**TASK INSTRUCTIONS**
Give every line from the entries that contains "funciona".

**AVAILABLE DATA**
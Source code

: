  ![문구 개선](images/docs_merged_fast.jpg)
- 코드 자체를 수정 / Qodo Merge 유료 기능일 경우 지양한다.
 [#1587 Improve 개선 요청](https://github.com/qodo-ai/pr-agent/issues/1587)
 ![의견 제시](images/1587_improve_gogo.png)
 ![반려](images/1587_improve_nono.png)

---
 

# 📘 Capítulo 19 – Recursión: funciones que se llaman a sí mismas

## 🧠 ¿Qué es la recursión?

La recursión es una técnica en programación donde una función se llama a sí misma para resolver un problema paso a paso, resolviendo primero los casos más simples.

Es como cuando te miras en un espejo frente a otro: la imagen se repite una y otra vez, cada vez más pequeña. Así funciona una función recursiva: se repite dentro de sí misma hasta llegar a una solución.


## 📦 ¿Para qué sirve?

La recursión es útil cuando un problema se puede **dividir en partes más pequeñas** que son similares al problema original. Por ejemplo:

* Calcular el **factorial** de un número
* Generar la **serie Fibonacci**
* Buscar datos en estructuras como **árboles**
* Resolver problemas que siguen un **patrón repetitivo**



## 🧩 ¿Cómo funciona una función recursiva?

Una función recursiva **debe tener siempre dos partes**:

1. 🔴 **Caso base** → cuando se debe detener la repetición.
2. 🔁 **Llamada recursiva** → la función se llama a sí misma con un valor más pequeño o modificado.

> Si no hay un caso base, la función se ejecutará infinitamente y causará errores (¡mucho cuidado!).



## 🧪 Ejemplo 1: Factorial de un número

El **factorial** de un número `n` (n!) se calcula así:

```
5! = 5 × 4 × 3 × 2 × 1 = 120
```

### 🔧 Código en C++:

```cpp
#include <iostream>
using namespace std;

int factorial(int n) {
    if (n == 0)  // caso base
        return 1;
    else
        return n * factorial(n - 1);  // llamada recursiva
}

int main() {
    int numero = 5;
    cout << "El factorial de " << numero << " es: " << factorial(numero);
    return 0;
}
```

**RESPONSE TO THIS EXERCISE**
Es como cuando te miras en un espejo frente a otro: la imagen se repite una y otra vez, cada vez más pequeña. Así funciona una función recursiva: se repite dentro de sí misma hasta llegar a una solución.
## 🧩 ¿Cómo funciona una función recursiva?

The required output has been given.